Setting CODECFORTR=UTF-8 in .pro works around the issue.
It sets the 'encoding' attribute on '<message>' entities, and non-ascii
chars are saved as UTF8 instead of XML entities.

I will stop here as it solves my problem. Phil, if you have no strategic
interest in pursuing this stuff maybe this is worth mentioning in the
documentation.

Thanks
--
Giuseppe Corbelli
_______________________________________________
PyQt mailing list    [hidden email]
https://www.riverbankcomputing.com/mailman/listinfo/pyqt
Reply | Threaded
Open this post in threaded view
|

Re: Inconsistent pylupdate5 behaviour on UTF8 data

Phil Thompson-5
On 18/02/2020 10:57, Giuseppe Corbelli wrote:

> On 2/18/20 11:37 AM, Giuseppe Corbelli wrote:
>> Turns out that there's something in XML re-parsing (or maybe something
>> else that escapes me). Same dataset as my previous email applies.
>>
>> This is what happens if you run pylupdate (5.14.1) two times in a row
>> in a windows 10 box:
>>
>> (venv_latest) C:\devel\Dynamometer\Supervisor\norms>pylupdate5
>> -verbose test.pro
>> Updating 'locale/it_IT.ts'...
>>      Found 2 source texts (2 new and 0 already existing)
>>
>> (venv_latest) C:\devel\Dynamometer\Supervisor\norms>pylupdate5
>> -verbose test.pro
>> Updating 'locale/it_IT.ts'...
>>      Found 2 source texts (1 new and 1 already existing)
>>      Kept 0 obsolete translations
>>      Removed 1 obsolete untranslated entry
>>
>> The second time the UTF8 entry gets screwed up.
>> Everything is fine on Linux, same pylupdate version.
>>
>> Digging some more...
>
> Setting CODECFORTR=UTF-8 in .pro works around the issue.
> It sets the 'encoding' attribute on '<message>' entities, and
> non-ascii chars are saved as UTF8 instead of XML entities.
>
> I will stop here as it solves my problem. Phil, if you have no
> strategic interest in pursuing this stuff maybe this is worth
> mentioning in the documentation.

What if you use trUtf8() instead if tr()?

Phil
_______________________________________________
PyQt mailing list    [hidden email]
https://www.riverbankcomputing.com/mailman/listinfo/pyqt
Reply | Threaded
Open this post in threaded view
|

Re: Inconsistent pylupdate5 behaviour on UTF8 data

Giuseppe Corbelli
On 2/18/20 5:58 PM, Phil Thompson wrote:
> What if you use trUtf8() instead if tr()?

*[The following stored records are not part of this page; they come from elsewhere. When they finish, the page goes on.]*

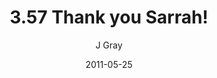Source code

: ---
title: '3.57 Thank you Sarrah!'
alt: 'Mysteries of the Arcana'
date: '2011-05-25'
author: 'J Gray'
artist: 'Sarrah'
chapter: '3 Two by Two'
filler: false
---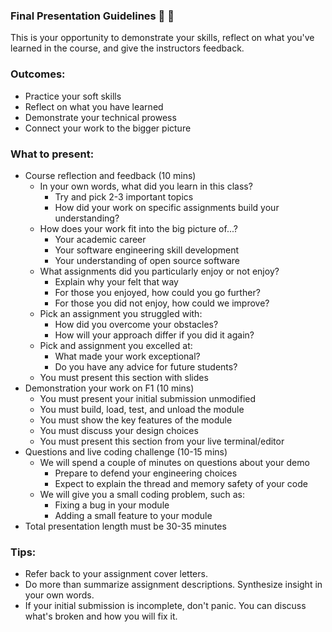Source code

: ### Final Presentation Guidelines 🎯 🏹

This is your opportunity to demonstrate your skills,
reflect on what you've learned in the course,
and give the instructors feedback.

### Outcomes:

* Practice your soft skills
* Reflect on what you have learned
* Demonstrate your technical prowess
* Connect your work to the bigger picture

### What to present:

- Course reflection and feedback (10 mins)
	- In your own words, what did you learn in this class?
        - Try and pick 2-3 important topics
        - How did your work on specific assignments build your understanding?
	- How does your work fit into the big picture of...?
		- Your academic career
		- Your software engineering skill development
		- Your understanding of open source software
	- What assignments did you particularly enjoy or not enjoy?
        - Explain why your felt that way
        - For those you enjoyed, how could you go further?
        - For those you did not enjoy, how could we improve?
	- Pick an assignment you struggled with:
        - How did you overcome your obstacles?
        - How will your approach differ if you did it again?
	- Pick and assignment you excelled at:
		- What made your work exceptional?
		- Do you have any advice for future students?
	- You must present this section with slides
- Demonstration your work on F1 (10 mins)
	- You must present your initial submission unmodified
	- You must build, load, test, and unload the module
	- You must show the key features of the module
	- You must discuss your design choices
	- You must present this section from your live terminal/editor
- Questions and live coding challenge (10-15 mins)
	- We will spend a couple of minutes on questions about your demo
		- Prepare to defend your engineering choices
		- Expect to explain the thread and memory safety of your code
	- We will give you a small coding problem, such as:
		- Fixing a bug in your module
		- Adding a small feature to your module
- Total presentation length must be 30-35 minutes

### Tips:

- Refer back to your assignment cover letters.
- Do more than summarize assignment descriptions. Synthesize insight in your own words.
- If your initial submission is incomplete, don't panic. You can discuss what's broken and how you will fix it.

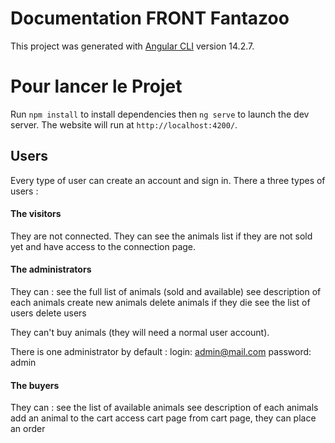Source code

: <h1>Documentation FRONT Fantazoo</h1>

This project was generated with [Angular CLI](https://github.com/angular/angular-cli) version 14.2.7.

# Pour lancer le Projet

Run `npm install` to install dependencies then `ng serve` to launch the dev server.
The website will run at `http://localhost:4200/`.

<h2>Users</h2>

Every type of user can create an account and sign in.
There a three types of users :

<h4>The visitors</h4>

They are not connected. They can see the animals list if they are not sold yet and have access to the connection page.

<h4>The administrators</h4>

They can :
    see the full list of animals (sold and available)
    see description of each animals
    create new animals
    delete animals if they die
    see the list of users
    delete users

They can't buy animals (they will need a normal user account).

There is one administrator by default :
    login: admin@mail.com
    password: admin

<h4>The buyers</h4>

They can :
    see the list of available animals
    see description of each animals
    add an animal to the cart
    access cart page
    from cart page, they can place an order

I explored all the combinations I could think of on Windows 10, pyqt
5.14.1 from pip and linguist 5.13.2 and I could NOT find any working
combination. Below I am attaching the test results. Rather lengthy and
boring I fear.

If gist is preferrable:
https://gist.github.com/cowo78/26057f575ddfa3ee20a0b636acd894ff


Section A - using trUtf8() in code
===============================================================================
Using trUtf8 I ALWAYS get a 'Non-ASCII character detected in trUtf8
string' warning

Case 1 - NOT working
-------------------------------------------------------------------------------
trUtf8()
# CODECFORSRC = UTF-8
# CODECFORTR = UTF-8

Message created:
<message encoding="UTF-8">
     <location filename="../translations_for_testsuite.py" line="6"/>
     <source>this needs UTF8 encoding: ç°§</source>
     <translation type="unfinished"></translation>
</message>

Repeated pylupdate5 runs are OK, the same message is consistently generated.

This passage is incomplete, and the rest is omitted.